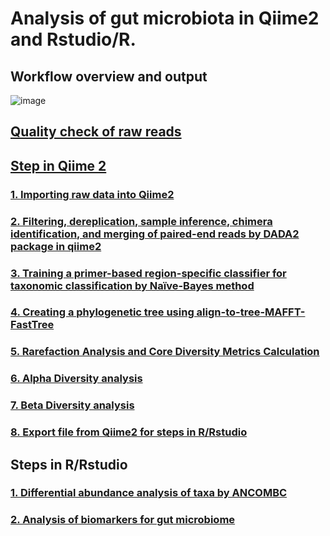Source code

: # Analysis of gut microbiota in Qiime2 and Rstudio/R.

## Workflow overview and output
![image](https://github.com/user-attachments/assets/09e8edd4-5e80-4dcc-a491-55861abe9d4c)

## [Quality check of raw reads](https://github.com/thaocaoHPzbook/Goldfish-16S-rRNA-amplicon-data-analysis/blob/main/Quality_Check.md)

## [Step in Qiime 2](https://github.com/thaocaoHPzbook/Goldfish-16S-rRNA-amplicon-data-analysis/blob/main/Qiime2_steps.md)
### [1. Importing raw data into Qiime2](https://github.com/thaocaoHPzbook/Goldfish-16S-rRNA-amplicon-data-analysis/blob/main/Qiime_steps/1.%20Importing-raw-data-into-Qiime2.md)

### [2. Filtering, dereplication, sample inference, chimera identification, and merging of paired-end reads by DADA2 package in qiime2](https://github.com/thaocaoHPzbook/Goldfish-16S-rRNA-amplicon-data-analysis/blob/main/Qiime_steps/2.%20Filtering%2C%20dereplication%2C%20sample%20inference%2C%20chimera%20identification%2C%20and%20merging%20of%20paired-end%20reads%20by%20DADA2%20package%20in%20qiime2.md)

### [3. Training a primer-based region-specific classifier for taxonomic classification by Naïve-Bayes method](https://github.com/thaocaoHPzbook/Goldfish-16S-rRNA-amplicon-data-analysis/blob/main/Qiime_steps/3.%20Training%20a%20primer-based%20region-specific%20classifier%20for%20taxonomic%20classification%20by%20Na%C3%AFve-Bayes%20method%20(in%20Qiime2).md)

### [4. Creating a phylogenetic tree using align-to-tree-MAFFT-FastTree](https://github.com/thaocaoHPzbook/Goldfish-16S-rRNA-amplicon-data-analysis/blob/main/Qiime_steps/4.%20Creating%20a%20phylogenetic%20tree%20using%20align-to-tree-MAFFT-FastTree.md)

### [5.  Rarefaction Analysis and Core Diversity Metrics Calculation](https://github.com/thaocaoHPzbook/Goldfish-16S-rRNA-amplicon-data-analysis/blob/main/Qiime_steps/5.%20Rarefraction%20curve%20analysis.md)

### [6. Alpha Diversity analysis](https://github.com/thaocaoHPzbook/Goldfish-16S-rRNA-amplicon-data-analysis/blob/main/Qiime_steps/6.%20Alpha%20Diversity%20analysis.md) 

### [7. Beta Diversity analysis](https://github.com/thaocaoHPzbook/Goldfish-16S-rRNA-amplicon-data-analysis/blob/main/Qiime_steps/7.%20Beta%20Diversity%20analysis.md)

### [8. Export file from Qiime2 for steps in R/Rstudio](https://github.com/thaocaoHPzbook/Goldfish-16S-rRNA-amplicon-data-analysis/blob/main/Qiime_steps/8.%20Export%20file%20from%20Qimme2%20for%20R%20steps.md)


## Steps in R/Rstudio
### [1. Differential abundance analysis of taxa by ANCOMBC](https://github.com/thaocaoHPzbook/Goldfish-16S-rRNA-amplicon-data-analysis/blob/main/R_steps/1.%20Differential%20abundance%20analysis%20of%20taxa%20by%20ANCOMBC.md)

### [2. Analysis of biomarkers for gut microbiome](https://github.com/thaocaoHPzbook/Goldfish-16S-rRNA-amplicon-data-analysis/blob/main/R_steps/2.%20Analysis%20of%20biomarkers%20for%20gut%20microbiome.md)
::::
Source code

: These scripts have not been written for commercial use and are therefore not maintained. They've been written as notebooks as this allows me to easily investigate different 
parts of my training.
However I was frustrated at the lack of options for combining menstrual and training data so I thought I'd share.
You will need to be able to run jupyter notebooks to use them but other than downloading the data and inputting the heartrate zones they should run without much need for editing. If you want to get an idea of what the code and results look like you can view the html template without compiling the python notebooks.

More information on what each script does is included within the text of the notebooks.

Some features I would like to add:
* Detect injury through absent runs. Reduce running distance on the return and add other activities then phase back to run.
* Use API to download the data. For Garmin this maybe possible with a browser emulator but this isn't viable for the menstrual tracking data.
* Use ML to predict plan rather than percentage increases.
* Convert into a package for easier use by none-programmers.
::::
### Problem requirements
Filter the records, keeping only lines that contain "into", and show those lines.

### Finished task
### [1. Importing raw data into Qiime2](https://github.com/thaocaoHPzbook/Goldfish-16S-rRNA-amplicon-data-analysis/blob/main/Qiime_steps/1.%20Importing-raw-data-into-Qiime2.md)
* Convert into a package for easier use by none-programmers.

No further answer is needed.